04 • 02 • 2017
I started writing this piece several weeks back. And I’ve really struggled with it, as I’ve seen a subtle shift in my own understanding of fear as a motivator. And also maybe more importantly, my understanding of emotion is also being challenged in ways that have extremely powerful implications on our capacity to shape the quality and direction of our lives.
I had a moment in late May of 2017 that I’ve been describing as the point in time where the scales tipped for me—where the fear of not living into my highest, better and better self outweighed the fear of risking or losing the security of the life I had built to that point. I saw a glimpse of the future I was headed toward. I saw that, for me, the trajectory of playing it safe was the same trajectory that was leading to a life not fully lived with the kind of vibrancy and continued growth I believe we are all made for. At the time, I was confused about what that really meant regarding what actually needed to change externally vs internally—but that’s a topic for a different post (HINT: our focus should start with the internal and sometimes that might mean very little, if anything needs to change externally—understand the internal and all of a sudden everything in life has the possibility of coming alive, even the things like a job, some challenge you face, a relationship, and so forth can become something entirely new all as a result of how you begin to more positively and proactively react—more on this in some future post).

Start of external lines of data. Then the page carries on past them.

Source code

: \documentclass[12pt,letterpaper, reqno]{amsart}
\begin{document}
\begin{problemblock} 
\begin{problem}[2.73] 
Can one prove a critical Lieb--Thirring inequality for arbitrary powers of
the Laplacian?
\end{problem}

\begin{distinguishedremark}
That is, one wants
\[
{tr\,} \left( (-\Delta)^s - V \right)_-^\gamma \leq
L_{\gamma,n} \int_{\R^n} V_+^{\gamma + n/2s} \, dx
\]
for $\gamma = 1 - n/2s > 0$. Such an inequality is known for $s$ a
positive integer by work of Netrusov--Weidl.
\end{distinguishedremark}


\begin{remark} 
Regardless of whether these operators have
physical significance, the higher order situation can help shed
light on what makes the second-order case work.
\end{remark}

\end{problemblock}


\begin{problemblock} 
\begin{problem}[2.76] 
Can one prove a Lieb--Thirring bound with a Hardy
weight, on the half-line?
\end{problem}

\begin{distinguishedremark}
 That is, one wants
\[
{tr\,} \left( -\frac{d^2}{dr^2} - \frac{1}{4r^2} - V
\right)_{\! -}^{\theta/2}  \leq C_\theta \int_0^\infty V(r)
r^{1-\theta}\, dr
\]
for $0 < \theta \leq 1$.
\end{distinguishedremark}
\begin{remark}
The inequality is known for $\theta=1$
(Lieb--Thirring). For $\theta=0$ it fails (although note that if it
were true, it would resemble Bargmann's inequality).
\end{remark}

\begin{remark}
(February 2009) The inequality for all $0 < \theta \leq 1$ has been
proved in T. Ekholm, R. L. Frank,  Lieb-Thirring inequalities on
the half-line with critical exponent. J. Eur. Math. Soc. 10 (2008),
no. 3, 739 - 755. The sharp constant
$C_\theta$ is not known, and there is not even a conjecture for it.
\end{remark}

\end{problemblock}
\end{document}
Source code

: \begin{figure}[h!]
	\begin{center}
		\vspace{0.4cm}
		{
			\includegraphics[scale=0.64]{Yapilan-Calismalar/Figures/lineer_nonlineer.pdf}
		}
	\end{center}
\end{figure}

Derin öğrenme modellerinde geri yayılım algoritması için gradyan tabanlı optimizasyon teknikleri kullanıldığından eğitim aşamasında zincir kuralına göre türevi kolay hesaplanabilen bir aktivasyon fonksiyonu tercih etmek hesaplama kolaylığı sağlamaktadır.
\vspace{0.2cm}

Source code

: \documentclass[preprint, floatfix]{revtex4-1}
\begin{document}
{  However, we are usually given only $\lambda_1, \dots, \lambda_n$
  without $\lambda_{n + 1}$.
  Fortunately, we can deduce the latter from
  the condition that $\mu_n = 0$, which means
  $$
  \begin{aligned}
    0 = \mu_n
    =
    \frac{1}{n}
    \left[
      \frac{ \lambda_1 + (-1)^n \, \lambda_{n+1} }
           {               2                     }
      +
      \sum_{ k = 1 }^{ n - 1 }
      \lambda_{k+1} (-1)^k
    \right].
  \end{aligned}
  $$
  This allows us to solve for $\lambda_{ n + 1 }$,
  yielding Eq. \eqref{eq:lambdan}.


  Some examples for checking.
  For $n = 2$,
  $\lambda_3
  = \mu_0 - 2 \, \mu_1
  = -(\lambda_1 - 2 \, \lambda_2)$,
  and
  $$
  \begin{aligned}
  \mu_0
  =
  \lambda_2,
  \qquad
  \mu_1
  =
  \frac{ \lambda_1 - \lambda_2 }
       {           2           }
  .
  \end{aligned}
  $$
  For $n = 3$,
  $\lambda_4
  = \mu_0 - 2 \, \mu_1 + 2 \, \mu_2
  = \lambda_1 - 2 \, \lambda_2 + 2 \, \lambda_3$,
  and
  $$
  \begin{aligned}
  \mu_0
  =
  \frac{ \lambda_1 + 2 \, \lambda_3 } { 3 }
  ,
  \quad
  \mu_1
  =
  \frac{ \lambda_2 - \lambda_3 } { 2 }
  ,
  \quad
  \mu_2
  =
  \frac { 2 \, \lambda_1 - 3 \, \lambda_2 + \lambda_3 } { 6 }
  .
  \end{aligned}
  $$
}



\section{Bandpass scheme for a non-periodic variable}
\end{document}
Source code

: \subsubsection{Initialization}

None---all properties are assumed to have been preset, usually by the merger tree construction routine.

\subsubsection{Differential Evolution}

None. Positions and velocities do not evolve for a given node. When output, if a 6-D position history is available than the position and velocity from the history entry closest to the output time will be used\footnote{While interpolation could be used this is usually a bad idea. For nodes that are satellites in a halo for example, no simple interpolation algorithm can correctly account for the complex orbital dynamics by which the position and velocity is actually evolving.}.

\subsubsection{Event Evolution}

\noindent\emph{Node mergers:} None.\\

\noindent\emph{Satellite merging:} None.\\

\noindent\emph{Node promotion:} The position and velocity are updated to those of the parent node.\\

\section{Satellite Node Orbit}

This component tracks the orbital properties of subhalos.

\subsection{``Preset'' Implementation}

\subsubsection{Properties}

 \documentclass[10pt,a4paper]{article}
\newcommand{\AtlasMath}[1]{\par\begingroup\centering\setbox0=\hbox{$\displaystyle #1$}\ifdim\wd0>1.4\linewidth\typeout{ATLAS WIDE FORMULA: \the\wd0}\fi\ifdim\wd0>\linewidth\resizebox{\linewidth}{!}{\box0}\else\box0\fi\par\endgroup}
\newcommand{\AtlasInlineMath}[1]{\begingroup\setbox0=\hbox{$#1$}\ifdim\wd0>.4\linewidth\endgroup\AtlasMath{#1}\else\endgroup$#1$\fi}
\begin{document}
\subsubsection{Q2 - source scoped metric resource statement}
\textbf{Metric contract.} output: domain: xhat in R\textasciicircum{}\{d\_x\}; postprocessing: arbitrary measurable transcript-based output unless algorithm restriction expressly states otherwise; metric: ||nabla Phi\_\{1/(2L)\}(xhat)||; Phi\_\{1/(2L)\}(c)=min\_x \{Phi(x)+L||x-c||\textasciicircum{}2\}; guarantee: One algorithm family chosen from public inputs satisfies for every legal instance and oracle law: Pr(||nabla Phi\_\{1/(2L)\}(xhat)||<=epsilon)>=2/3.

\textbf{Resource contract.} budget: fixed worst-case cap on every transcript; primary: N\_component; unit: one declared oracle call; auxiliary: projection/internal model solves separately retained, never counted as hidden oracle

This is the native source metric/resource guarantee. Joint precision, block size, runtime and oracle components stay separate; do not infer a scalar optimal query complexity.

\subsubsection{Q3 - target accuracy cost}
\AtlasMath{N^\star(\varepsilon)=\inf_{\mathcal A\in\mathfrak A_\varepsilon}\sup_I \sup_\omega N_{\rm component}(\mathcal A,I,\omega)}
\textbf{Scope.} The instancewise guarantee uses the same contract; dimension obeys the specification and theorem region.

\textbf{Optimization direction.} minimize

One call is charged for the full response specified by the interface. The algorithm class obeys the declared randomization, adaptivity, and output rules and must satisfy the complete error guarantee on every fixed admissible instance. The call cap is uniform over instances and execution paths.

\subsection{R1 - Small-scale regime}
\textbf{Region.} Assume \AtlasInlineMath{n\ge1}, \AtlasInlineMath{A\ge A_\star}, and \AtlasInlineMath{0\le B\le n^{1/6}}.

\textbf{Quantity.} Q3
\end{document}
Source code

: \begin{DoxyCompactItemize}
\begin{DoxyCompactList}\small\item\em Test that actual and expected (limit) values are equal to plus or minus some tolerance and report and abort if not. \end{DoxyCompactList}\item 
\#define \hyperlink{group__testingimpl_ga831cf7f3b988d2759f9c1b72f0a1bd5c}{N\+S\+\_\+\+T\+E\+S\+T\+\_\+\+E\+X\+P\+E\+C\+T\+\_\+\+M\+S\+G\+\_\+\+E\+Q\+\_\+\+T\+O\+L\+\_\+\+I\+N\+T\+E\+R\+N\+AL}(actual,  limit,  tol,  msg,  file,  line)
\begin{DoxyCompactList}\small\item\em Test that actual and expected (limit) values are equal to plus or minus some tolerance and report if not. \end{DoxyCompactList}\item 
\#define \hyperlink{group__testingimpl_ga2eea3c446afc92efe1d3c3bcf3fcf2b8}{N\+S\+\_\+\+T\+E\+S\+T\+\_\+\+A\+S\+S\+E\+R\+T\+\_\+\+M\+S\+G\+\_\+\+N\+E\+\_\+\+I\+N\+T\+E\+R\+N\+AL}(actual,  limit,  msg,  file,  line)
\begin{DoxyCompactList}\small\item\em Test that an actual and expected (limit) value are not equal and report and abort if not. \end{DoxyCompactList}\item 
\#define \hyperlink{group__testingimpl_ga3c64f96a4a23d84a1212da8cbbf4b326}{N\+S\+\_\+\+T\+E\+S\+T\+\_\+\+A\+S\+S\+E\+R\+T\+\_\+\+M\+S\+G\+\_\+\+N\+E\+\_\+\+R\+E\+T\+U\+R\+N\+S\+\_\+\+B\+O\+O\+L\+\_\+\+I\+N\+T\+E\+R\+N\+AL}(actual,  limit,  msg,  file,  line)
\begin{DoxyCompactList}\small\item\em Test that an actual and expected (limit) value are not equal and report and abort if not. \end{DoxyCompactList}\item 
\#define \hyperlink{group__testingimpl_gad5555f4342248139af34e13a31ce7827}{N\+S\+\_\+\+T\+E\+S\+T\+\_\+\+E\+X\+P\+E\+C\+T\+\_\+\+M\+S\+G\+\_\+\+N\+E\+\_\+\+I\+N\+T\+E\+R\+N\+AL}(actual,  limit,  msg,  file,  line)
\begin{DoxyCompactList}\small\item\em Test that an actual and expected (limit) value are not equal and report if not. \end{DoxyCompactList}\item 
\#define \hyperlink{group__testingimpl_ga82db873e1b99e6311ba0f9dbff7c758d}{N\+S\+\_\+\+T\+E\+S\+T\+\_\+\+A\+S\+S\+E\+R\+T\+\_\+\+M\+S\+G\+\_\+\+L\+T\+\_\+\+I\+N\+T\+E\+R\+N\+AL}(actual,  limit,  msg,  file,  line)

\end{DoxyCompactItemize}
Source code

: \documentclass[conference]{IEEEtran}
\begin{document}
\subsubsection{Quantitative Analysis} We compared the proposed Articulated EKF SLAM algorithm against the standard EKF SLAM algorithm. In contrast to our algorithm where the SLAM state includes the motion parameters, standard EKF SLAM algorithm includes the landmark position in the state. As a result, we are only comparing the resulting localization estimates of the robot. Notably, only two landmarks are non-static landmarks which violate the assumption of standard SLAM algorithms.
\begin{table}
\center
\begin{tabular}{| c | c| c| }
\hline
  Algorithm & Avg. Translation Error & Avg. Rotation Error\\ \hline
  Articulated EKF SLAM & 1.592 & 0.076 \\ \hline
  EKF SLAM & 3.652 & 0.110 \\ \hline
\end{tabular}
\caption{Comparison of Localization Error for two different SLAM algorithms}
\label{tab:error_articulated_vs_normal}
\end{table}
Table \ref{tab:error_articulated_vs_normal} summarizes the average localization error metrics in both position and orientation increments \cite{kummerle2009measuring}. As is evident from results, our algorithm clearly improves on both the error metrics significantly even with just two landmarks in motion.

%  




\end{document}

So in the first few blog posts here (and over the last ten months), I’ve tried to lay the ground work—a foundation upon which we can build our house. I’ve identified what I strongly believe is a ginormous disengagement problem—people that self report in study after study disengagement with how they spend most of their time. I’ve made an argument that people really can change (from the inside out)—based on several arguments backed by science and psychology. I’ll assume that we can all buy into these first couple of ideas—likely because we live it and have experienced or witnessed both to some degree. So then the question becomes, now what?
And this leads me to fear—we all have experienced fear. Some fears actually do make good sense and are the appropriate manifestation of that part of our brain that is programmed to keep us from harm. But many of our fears don’t make any sense at all when we stop to examine them. When we take the time to challege the initial trigger to turn and run— and instead, stand our ground, dig our heels in, and fight—we begin to see that a fear meant to keep us safe is actually snuffing us out and stealing real living from us. And this is where my understanding about fear begins to change.
We all have a lizard brain—they say. The idea is that our brain is designed to keep us safe from harm—you know, from the predators that wanted to eat us in the early days of our evolution. And the traditional solution was about being aware of this, recognizing how this part of our brain can shut us down before we begin. By doing so our cognitive abilities are able to override the ancient triggers of our primitive brain. And this does work. We can rationalize and talk ourselves out of the fear that we feel, the fear that is the automatic response in many situations can be suppressed before it causes too much damage. This is great news—BUT what if we had even more control to construct the emotions we feel? What if we could head fear off at the pass before it had the chance to rear its ugly head? Well, there is research emerging that is revolutionizing what has been widely held about emotions. And this could be the REALLY GOOD news.
The new theory emerging is that emotions are NOT automatic, hard-wired reactions that we have little to no control over (except maybe through managing by cognition). But rather, emotions are controlled by areas of the brain that are literally constructing our responses in the moment and on the fly. And the REALLY GOOD news we can have a say in how these emotions get constructed. No longer do we have to settle for the feelings like fear that well up at times that are least helpful for fear to well up (for more on this, check out the book I posted in week  of Happy Friday].
And this is where I’ll take a right turn and talk about fear vs excitement. Fear and excitement fire the same regions of the brain. The best athletes in the world talk about the excitement they feel (not fear) before a big competition—and the same holds true for other high performers. This concept or retraining of the brain that many successful people have used plays right into the hands of this new theory on emotions. And deep down, I think (at least for me) there is a great truth here.
Fear can motivate us only so far. Fear (in any form) binds us to some degree, even in its most productive form (ie, the fear of not living into my higher, better and better self), but optimism and excitement frees us and motivates us to limitless possibilities. And it is in this pushing aside of fear and construction of an emotion of excitement that allows us to make the bold moves, the authentic moves congruent with who we really are that will put us on the path of pursuing happiness and our BETTER and BETTER selves.